"Asyik! Adel dibayar lebih, terimakasih banyak yah mas Ferdi. Jangan kapok sama Adel yah!" Adel tampak senang sekali. Ia lalu memelukku dan mendaratkan kecupan pada pipiku. Aku hanya tersenyum tipis.
"Oh iya mas Ferdi, boleh minta nomor teleponnya? Kalau Adel kangen, kan nanti bisa telepon mas Ferdi," pinta Adel sambil mengeluarkan gawai dari tasnya. Kusebutkan deretan nomor. Tentu saja bukan nomor pribadiku.

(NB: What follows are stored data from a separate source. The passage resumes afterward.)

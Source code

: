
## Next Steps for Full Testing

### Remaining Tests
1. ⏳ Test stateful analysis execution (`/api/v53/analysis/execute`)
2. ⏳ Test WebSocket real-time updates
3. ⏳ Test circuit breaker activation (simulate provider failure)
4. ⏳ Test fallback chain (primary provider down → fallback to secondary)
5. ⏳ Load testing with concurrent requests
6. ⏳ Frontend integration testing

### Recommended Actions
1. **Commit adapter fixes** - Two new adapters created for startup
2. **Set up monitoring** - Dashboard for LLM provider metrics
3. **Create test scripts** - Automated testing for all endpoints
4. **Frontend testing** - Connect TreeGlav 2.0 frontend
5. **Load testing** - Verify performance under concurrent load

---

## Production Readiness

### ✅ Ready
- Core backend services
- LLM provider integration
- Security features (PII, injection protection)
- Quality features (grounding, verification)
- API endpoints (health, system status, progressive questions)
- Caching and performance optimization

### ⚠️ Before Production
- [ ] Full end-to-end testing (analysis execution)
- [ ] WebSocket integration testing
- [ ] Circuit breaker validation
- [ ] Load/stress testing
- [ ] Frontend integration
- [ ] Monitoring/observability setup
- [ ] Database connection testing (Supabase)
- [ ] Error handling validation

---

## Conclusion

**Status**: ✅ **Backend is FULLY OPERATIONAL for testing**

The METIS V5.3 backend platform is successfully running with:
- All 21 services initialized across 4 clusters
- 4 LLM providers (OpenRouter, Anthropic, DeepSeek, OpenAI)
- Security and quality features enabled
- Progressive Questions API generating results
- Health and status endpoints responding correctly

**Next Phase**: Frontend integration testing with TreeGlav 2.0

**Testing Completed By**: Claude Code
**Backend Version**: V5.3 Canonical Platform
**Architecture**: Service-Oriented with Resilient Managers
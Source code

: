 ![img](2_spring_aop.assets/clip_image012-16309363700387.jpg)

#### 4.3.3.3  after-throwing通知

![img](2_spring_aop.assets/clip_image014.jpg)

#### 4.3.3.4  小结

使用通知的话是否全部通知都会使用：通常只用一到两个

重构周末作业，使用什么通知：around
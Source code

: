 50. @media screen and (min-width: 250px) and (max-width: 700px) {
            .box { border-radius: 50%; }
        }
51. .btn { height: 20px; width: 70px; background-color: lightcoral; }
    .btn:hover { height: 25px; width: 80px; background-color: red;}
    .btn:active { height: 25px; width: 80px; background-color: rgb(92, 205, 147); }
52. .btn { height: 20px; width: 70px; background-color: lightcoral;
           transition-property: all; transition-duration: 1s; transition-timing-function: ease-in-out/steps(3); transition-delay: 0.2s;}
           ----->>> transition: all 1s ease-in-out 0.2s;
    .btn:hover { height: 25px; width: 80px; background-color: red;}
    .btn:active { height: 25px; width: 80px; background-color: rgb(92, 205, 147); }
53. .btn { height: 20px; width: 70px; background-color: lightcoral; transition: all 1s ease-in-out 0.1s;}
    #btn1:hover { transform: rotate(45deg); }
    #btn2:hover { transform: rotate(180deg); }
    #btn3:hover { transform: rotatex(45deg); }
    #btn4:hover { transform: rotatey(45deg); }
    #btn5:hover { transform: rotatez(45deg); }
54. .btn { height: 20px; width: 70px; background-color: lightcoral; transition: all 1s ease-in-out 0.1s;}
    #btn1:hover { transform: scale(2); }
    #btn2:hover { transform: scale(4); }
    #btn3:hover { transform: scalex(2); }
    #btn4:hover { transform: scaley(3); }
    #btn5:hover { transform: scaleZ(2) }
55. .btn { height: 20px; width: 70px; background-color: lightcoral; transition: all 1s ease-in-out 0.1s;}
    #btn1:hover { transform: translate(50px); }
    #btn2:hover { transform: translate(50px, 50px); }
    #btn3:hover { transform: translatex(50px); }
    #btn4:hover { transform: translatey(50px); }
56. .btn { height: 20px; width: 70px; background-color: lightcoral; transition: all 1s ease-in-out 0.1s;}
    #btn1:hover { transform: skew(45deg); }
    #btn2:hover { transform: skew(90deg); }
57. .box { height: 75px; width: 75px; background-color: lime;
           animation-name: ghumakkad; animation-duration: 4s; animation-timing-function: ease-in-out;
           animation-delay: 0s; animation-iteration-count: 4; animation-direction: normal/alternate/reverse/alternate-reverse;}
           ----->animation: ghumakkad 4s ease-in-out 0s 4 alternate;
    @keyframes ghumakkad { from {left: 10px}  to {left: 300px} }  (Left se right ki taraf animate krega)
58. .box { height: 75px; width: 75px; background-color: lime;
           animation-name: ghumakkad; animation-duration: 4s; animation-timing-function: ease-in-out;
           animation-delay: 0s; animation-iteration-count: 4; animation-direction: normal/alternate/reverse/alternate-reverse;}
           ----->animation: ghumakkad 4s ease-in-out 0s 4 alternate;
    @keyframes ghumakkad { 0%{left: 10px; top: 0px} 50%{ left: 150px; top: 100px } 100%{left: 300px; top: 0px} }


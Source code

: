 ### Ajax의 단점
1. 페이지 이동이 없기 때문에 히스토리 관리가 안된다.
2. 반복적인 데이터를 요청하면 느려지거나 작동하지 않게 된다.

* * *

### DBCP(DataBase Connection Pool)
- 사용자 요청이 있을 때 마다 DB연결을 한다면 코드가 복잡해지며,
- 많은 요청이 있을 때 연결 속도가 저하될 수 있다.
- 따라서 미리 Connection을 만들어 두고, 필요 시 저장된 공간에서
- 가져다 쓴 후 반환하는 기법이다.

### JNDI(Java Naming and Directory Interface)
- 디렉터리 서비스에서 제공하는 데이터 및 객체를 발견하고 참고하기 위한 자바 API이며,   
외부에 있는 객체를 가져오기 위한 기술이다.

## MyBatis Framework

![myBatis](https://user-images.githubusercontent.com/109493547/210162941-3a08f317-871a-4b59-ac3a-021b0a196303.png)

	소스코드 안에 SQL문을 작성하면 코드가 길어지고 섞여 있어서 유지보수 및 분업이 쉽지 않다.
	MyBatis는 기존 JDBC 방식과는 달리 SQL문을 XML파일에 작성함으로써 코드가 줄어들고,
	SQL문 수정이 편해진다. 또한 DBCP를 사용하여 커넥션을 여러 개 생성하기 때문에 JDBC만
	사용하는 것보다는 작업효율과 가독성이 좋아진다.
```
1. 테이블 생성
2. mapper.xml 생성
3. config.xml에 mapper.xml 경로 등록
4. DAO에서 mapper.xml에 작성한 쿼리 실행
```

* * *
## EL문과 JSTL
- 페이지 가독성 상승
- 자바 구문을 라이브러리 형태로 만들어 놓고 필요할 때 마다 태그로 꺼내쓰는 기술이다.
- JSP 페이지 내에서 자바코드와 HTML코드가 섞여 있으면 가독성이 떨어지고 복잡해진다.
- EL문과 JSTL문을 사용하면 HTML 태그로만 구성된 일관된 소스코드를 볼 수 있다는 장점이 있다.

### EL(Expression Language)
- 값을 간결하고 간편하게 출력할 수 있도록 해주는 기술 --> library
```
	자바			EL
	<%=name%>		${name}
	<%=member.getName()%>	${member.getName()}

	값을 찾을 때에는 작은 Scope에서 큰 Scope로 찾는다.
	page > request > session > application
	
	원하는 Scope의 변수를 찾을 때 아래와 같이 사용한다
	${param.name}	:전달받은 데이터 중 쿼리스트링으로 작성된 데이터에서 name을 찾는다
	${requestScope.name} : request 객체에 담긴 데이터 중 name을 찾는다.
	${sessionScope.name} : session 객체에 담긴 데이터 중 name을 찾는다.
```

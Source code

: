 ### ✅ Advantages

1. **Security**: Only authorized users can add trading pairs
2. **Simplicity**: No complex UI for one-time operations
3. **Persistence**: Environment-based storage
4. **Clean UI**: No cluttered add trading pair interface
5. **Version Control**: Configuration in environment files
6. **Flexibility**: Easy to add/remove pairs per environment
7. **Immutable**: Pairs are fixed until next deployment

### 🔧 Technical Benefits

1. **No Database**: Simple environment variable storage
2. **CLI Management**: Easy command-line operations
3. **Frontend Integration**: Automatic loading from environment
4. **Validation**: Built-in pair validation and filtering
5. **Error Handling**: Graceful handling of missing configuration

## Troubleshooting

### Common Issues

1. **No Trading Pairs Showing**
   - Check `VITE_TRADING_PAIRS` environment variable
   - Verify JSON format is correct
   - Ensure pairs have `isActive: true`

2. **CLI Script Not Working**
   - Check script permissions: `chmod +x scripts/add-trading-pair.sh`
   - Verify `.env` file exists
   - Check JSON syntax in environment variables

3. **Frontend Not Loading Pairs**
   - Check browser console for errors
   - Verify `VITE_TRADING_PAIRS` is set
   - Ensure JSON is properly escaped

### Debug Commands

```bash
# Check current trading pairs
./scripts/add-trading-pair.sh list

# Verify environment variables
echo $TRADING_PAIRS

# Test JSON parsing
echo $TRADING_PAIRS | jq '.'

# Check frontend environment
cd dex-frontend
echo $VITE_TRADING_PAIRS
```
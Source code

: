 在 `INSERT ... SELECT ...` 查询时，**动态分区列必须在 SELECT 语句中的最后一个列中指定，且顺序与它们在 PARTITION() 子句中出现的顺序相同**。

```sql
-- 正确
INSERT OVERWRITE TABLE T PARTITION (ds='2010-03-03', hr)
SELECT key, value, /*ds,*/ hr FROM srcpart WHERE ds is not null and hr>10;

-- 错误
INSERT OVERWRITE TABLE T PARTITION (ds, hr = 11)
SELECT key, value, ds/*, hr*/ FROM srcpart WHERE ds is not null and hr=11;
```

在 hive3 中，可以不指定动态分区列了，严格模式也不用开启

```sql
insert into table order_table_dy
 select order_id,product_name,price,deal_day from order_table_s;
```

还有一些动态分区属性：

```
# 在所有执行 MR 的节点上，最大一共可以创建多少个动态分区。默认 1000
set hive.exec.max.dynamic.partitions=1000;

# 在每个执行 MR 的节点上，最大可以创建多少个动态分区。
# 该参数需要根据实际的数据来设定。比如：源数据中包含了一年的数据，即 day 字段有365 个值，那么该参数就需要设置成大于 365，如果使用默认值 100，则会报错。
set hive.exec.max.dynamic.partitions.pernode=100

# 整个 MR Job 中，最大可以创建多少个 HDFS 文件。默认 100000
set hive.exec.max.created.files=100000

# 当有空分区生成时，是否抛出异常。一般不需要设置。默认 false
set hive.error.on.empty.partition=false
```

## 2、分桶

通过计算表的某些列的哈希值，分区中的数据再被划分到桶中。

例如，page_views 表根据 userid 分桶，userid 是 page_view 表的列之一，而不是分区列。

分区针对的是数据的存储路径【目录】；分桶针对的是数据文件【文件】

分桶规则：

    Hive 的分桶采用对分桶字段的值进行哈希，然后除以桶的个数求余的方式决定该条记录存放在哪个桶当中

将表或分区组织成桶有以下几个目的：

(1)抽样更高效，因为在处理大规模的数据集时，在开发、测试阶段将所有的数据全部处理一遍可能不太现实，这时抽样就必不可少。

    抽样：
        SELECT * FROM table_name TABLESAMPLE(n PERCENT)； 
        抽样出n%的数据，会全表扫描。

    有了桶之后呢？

"Adel kirim chat barusan, save nomor Adel yah, biar kita bisa saling intip status." Adel lalu membuka tasnya dan mengeluarkan peralatan make up-nya. Ia mematutkan wajahnya pada cermin kecil lalu memoles bedak dan lipmatte.
Tiba-tiba telepon kotak ajaib berdering, tanda peringatan bahwa waktu telah habis. Adel lalu mengangkatnya. Sejenak ia berbicara dengan seseorang di ujung telepon sambil bercanda.
"Yuk mas Ferdi, Adel antar ke kasir," ujar Adel sambil menggamit lenganku. Â Â Â Â Â
Dengan langkah gontai aku membuka pintu keluar. Selesai sudah. Yang tersisa kini hanya rasa sesal. Dan begitu siklus ini berulang, entah sampai kapan.